Effect images of Tiger1 tracking.

Example of moving target tracking image.
Based on the above analysis, we select the largest area in Fig. 10 as the motion area for the next analysis, including the background and athlete targets, as shown in Fig. 11. Figure 11(a) is a preliminary processing feature image, and 11(b) is a feature extraction image after noise elimination.

Segmentation results of feature recognition motion.

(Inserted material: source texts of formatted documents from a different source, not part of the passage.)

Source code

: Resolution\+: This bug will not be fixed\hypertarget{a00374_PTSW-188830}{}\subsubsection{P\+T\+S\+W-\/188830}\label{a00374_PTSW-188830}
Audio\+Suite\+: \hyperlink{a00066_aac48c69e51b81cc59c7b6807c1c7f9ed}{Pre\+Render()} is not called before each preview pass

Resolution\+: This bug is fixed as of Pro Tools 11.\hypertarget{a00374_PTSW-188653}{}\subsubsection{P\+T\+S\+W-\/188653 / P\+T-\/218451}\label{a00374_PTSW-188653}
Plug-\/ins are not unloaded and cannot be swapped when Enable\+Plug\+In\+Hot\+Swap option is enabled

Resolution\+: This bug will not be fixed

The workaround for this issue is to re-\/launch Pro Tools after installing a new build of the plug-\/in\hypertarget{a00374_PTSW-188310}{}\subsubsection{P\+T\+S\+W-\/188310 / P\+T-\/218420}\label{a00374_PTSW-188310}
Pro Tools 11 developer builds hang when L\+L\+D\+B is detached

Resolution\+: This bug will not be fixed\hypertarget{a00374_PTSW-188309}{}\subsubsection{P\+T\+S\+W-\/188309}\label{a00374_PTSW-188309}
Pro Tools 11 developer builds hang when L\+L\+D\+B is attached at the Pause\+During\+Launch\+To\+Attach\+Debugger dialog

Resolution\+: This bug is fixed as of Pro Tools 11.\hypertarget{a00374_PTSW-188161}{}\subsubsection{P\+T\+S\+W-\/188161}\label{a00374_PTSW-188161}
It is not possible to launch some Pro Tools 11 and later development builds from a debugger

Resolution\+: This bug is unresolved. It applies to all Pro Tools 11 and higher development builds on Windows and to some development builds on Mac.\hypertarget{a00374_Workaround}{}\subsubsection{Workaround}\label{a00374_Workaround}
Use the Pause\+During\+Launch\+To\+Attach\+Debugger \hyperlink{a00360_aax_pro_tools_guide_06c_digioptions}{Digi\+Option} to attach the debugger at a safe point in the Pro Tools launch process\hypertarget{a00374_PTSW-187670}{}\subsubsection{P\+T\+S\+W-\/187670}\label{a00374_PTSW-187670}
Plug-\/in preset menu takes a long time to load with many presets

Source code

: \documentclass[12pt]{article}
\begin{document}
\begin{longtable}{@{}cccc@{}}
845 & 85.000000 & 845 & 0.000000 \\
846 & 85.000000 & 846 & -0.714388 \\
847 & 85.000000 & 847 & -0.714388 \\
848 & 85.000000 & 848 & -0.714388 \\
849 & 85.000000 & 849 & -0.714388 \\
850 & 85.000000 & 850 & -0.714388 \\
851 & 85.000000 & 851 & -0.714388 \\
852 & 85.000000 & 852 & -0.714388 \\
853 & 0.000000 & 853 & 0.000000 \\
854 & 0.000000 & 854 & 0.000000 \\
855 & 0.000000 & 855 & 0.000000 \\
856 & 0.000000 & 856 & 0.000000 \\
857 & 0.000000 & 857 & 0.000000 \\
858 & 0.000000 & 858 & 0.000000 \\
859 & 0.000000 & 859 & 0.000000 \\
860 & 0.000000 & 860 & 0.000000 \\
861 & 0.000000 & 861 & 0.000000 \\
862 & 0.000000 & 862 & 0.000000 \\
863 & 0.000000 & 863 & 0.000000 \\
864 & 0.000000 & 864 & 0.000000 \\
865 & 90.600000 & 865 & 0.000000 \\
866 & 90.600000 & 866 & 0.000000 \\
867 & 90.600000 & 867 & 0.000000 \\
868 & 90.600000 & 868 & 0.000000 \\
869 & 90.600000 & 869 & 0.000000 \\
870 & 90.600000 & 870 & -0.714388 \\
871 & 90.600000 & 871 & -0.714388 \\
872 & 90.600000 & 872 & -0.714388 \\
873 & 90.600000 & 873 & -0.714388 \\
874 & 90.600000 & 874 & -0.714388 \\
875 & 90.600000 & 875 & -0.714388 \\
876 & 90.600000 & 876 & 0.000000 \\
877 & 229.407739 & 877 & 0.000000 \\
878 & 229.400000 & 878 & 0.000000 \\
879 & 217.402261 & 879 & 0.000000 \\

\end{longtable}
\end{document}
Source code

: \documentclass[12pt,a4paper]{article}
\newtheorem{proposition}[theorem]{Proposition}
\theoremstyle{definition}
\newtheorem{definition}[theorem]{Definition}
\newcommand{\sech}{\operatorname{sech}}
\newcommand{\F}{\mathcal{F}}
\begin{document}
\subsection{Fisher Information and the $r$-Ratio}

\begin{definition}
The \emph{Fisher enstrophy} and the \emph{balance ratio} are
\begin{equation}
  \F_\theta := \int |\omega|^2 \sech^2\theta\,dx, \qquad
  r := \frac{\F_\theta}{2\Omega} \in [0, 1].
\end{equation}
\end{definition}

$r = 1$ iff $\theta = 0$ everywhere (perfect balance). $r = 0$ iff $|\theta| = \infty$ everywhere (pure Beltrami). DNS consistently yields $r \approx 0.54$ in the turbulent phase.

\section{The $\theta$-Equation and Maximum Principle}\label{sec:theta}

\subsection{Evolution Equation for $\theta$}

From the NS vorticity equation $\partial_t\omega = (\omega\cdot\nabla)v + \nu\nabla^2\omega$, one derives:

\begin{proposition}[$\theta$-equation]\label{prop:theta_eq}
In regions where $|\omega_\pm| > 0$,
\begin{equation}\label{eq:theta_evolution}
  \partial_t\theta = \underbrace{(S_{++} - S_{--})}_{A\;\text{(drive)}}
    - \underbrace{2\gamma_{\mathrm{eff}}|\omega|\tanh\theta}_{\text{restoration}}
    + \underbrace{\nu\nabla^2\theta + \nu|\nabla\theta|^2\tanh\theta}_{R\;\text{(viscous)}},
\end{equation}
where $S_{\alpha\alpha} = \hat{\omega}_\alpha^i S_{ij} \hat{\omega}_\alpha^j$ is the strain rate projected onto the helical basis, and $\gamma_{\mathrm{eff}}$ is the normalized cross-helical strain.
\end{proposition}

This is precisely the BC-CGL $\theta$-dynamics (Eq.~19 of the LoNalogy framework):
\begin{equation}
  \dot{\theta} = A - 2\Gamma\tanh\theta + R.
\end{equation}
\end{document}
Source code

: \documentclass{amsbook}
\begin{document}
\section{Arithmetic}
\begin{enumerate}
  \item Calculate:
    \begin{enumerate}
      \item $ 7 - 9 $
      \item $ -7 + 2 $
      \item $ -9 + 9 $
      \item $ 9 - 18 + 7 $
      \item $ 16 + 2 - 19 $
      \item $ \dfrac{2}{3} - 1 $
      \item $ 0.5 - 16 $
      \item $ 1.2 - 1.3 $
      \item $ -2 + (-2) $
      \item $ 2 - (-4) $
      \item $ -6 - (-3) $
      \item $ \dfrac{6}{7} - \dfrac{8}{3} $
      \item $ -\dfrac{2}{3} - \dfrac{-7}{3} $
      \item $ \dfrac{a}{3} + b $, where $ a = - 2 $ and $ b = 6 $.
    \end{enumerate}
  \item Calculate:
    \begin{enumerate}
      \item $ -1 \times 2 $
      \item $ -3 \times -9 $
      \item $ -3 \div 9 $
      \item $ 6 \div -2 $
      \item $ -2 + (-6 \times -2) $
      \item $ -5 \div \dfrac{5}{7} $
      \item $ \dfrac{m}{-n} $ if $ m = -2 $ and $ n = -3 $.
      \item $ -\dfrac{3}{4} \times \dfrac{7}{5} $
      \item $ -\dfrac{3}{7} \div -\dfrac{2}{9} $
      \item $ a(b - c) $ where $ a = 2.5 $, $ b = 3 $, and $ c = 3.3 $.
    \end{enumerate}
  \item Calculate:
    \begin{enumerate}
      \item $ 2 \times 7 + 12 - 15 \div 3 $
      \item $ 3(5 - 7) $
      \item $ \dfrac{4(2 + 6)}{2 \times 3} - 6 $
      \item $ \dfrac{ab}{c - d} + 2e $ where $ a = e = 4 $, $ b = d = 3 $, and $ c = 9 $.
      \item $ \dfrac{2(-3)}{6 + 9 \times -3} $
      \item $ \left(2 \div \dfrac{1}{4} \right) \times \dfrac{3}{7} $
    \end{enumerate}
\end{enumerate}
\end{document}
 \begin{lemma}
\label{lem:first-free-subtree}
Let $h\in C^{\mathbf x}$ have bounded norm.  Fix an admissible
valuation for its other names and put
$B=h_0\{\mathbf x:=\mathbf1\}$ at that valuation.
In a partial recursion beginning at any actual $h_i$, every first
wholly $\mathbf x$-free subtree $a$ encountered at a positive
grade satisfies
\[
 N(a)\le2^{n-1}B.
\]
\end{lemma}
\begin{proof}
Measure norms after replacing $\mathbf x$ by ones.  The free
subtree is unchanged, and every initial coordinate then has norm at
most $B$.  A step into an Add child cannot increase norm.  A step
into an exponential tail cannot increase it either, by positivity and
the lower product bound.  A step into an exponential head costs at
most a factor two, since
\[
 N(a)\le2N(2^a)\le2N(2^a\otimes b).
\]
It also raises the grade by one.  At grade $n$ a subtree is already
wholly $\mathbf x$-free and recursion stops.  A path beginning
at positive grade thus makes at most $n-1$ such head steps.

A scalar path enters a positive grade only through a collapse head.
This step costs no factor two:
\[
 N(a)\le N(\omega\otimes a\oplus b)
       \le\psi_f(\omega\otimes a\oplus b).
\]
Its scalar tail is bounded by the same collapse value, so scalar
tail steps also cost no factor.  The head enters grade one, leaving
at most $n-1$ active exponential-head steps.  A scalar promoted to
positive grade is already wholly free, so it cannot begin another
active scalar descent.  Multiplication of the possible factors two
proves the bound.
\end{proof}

Because of the different characteristics of the sports field, the athletes, the outdoor environment and the like in the image sequence, it is a challenging task to design a system that is robust and can quickly track the athlete’s target. The difficulty in system design is that because the complex background projects are outdoor sports, the various tracks and the surrounding natural environment are different. When the camera calibrates the target, there will be certain errors. The accurate calibration of the target’s three-dimensional world coordinates is an accurate tracking premise. In the future work, it is necessary to find a better and more effective calibration method to complete the three-dimensional calibration of the scene. In the target extraction, a detection algorithm based on richer, more stable and reliable feature points can be designed for detecting and extracting targets. In the tracking phase, a stable and fast tracking algorithm can be designed to improve tracking efficiency and reduce the time of searching for targets. In terms of target detection, image region extraction is performed using image difference. Then, based on the statistical properties of the color of the complex background, a complex background color model is created in the RGB space. By calculating the squares of Mahalanobis distance between the color eigenvectors of the pixel points and the sample center and setting a reasonable threshold, the complex background image can be extracted from the motion region without any prior information. Then, the image of the motion area is differentiated from the complex background image to obtain an image of the athlete, thereby completing the target detection.
In recent years, many new theories and algorithms have appeared in the field of target tracking, and these algorithms have achieved good tracking results. However, how to design a robust real-time tracking algorithm in complex scenes (light changes, occlusion, background interference, etc.) is a challenging problem. This paper mainly studies the tracking algorithm based on compressed sensing and makes theoretical and experimental analysis of the compressed sensing tracking algorithm and proposes two improvements to its shortcomings. The specific improvements are as follows:
According to the situation the unchanged tracking frame window size of the compressed sensing tracking algorithm is easy to cause tracking drift,. this paper analyzes the common window adaptive adjustment algorithm. Moreover, combined with the characteristics of the compressed sensing tracking algorithm, this paper proposes a compressed sensing tracking algorithm based on window adaptive adjustment. The method establishes a mathematical model of tracking window adjustment according to the change of image size information. This method can adjust the size of the tracking frame in time, thus improving the effective line of the tracking algorithm. The experimental results show that the proposed algorithm achieves better tracking results in the scene of target scale change.
Aiming at the problem that the single target feature cannot accurately and comprehensively describe the target model in the compressed sensing tracking algorithm, a multi-feature adaptive fusion based compressed sensing tracking algorithm is proposed by analyzing the common multi-feature fusion method. The method combines texture and color features to adaptively adjust the fusion coefficients in different scenarios, thereby increasing the reliability of describing the target model. The experimental results show that the proposed algorithm achieves good tracking results in various tracking scenarios.